(Items listed in a dataset)
-- -- --

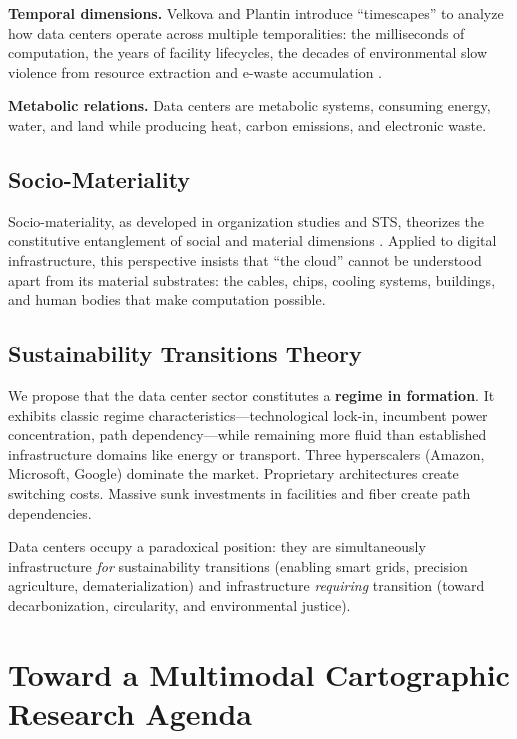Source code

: \documentclass[../../main.tex]{subfiles}
\begin{document}
\textbf{Temporal dimensions.} Velkova and Plantin introduce ``timescapes'' to analyze how data centers operate across multiple temporalities: the milliseconds of computation, the years of facility lifecycles, the decades of environmental slow violence from resource extraction and e-waste accumulation .

\textbf{Metabolic relations.} Data centers are metabolic systems, consuming energy, water, and land while producing heat, carbon emissions, and electronic waste.

\subsection{Socio-Materiality}

Socio-materiality, as developed in organization studies and STS, theorizes the constitutive entanglement of social and material dimensions . Applied to digital infrastructure, this perspective insists that ``the cloud'' cannot be understood apart from its material substrates: the cables, chips, cooling systems, buildings, and human bodies that make computation possible.

\subsection{Sustainability Transitions Theory}

We propose that the data center sector constitutes a \textbf{regime in formation}. It exhibits classic regime characteristics---technological lock-in, incumbent power concentration, path dependency---while remaining more fluid than established infrastructure domains like energy or transport. Three hyperscalers (Amazon, Microsoft, Google) dominate the market. Proprietary architectures create switching costs. Massive sunk investments in facilities and fiber create path dependencies.

\begin{kaobox}[title=The Dual Role of Data Centers]
Data centers occupy a paradoxical position: they are simultaneously infrastructure \textit{for} sustainability transitions (enabling smart grids, precision agriculture, dematerialization) and infrastructure \textit{requiring} transition (toward decarbonization, circularity, and environmental justice).
\end{kaobox}

\section{Toward a Multimodal Cartographic Research Agenda}
\end{document}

-- -- --

▶ [Task to complete]
Each record above should be duplicated word for word, with no pictures included.

▶ [Solved problem]
Source code

: \documentclass[../../main.tex]{subfiles}
\begin{document}
\textbf{Temporal dimensions.} Velkova and Plantin introduce ``timescapes'' to analyze how data centers operate across multiple temporalities: the milliseconds of computation, the years of facility lifecycles, the decades of environmental slow violence from resource extraction and e-waste accumulation .

\textbf{Metabolic relations.} Data centers are metabolic systems, consuming energy, water, and land while producing heat, carbon emissions, and electronic waste.

\subsection{Socio-Materiality}

Socio-materiality, as developed in organization studies and STS, theorizes the constitutive entanglement of social and material dimensions . Applied to digital infrastructure, this perspective insists that ``the cloud'' cannot be understood apart from its material substrates: the cables, chips, cooling systems, buildings, and human bodies that make computation possible.

\subsection{Sustainability Transitions Theory}

We propose that the data center sector constitutes a \textbf{regime in formation}. It exhibits classic regime characteristics---technological lock-in, incumbent power concentration, path dependency---while remaining more fluid than established infrastructure domains like energy or transport. Three hyperscalers (Amazon, Microsoft, Google) dominate the market. Proprietary architectures create switching costs. Massive sunk investments in facilities and fiber create path dependencies.

\begin{kaobox}[title=The Dual Role of Data Centers]
Data centers occupy a paradoxical position: they are simultaneously infrastructure \textit{for} sustainability transitions (enabling smart grids, precision agriculture, dematerialization) and infrastructure \textit{requiring} transition (toward decarbonization, circularity, and environmental justice).
\end{kaobox}

\section{Toward a Multimodal Cartographic Research Agenda}
\end{document}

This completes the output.